··· DATASET CONTENT

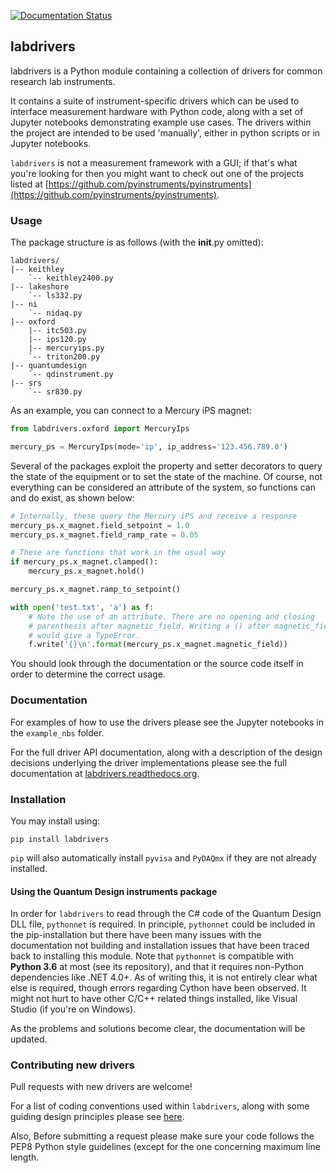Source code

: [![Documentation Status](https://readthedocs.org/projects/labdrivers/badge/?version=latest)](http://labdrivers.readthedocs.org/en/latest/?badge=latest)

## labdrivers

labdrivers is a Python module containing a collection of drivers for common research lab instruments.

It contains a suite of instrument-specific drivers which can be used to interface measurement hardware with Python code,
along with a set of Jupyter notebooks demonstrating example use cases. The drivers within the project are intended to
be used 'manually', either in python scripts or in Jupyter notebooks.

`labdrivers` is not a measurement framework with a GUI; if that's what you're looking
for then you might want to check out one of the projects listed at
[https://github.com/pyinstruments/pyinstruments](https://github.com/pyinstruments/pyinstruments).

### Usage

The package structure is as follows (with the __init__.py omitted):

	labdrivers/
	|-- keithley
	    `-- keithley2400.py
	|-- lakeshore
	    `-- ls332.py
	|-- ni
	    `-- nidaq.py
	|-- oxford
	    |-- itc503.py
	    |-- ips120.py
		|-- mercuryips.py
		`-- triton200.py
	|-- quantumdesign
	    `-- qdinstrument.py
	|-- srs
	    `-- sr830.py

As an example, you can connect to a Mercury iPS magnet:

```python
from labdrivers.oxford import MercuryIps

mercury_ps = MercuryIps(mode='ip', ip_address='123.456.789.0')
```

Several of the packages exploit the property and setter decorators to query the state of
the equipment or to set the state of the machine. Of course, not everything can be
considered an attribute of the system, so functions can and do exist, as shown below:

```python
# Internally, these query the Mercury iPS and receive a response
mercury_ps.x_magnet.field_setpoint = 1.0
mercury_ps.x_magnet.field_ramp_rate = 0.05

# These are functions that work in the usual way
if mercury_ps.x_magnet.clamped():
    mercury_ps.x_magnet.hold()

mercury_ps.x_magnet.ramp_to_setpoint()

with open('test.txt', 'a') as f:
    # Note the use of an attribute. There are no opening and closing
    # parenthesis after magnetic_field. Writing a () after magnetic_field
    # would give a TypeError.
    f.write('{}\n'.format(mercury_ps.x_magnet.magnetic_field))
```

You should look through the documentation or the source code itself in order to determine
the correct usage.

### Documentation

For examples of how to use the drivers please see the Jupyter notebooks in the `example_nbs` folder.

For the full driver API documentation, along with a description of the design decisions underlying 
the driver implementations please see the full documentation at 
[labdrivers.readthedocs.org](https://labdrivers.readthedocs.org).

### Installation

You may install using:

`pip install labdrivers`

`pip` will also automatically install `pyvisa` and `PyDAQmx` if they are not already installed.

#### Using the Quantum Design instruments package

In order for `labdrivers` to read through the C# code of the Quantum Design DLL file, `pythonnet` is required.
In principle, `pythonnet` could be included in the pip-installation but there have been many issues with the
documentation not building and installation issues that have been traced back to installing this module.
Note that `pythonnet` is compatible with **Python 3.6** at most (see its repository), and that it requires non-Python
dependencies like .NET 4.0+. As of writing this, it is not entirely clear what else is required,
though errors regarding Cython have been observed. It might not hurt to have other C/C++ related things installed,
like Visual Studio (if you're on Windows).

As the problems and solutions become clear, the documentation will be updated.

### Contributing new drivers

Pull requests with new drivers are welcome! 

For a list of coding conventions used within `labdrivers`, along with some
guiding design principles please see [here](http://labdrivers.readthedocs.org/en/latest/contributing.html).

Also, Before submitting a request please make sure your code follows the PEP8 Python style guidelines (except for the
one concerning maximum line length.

······
··· DATASET CONTENT

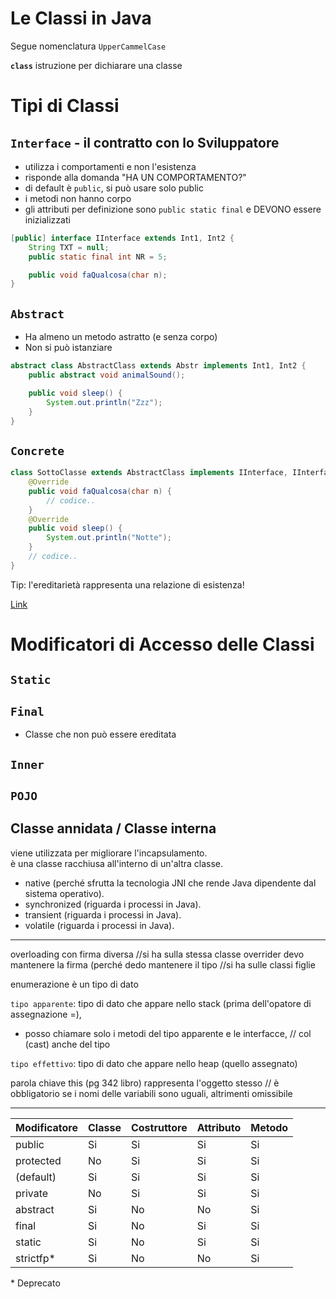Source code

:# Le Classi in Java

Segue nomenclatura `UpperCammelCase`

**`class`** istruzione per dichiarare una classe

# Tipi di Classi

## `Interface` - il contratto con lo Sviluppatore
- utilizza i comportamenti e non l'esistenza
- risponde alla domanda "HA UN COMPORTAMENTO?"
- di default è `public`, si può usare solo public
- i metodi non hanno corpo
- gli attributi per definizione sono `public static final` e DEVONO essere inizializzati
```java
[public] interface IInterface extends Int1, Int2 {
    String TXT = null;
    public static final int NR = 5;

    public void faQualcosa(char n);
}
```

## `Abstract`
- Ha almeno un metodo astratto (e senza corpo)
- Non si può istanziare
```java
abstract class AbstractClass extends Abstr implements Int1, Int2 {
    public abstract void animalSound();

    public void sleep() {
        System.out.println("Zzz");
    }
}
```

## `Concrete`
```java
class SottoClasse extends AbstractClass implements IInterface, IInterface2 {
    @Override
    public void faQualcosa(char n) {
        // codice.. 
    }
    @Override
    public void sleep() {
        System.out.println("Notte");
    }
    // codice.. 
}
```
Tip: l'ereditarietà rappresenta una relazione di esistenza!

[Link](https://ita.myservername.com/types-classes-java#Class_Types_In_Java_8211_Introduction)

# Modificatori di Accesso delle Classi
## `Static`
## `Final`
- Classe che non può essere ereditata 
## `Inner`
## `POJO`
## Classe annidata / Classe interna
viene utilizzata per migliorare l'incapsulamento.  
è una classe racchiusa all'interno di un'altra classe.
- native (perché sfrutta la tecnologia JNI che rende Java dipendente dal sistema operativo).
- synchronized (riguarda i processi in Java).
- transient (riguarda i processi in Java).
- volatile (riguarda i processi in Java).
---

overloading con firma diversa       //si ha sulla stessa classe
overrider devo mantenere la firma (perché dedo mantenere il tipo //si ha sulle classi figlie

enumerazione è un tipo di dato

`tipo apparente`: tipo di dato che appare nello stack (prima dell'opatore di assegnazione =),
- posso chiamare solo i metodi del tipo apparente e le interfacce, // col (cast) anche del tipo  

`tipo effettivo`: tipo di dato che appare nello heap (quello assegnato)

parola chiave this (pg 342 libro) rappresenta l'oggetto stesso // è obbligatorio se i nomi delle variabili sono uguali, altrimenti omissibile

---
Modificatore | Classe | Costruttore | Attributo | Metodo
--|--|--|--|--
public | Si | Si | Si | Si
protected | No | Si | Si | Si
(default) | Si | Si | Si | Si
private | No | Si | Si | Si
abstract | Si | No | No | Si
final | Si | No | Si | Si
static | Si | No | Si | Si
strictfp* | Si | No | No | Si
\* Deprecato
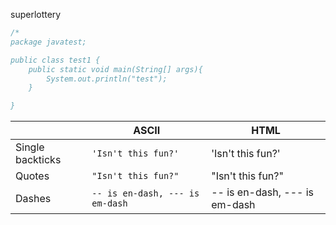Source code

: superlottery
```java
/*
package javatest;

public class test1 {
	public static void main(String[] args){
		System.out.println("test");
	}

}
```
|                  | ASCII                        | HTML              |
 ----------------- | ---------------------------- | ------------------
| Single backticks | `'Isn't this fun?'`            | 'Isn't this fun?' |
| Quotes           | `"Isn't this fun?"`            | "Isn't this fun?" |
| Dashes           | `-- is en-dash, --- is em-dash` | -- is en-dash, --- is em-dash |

······

Set down again, word for word, the stretch of records from the line with "You should look" to the line with "For examples of", both of those lines included.

# TASK RESULT
You should look through the documentation or the source code itself in order to determine
the correct usage.

### Documentation

For examples of how to use the drivers please see the Jupyter notebooks in the `example_nbs` folder.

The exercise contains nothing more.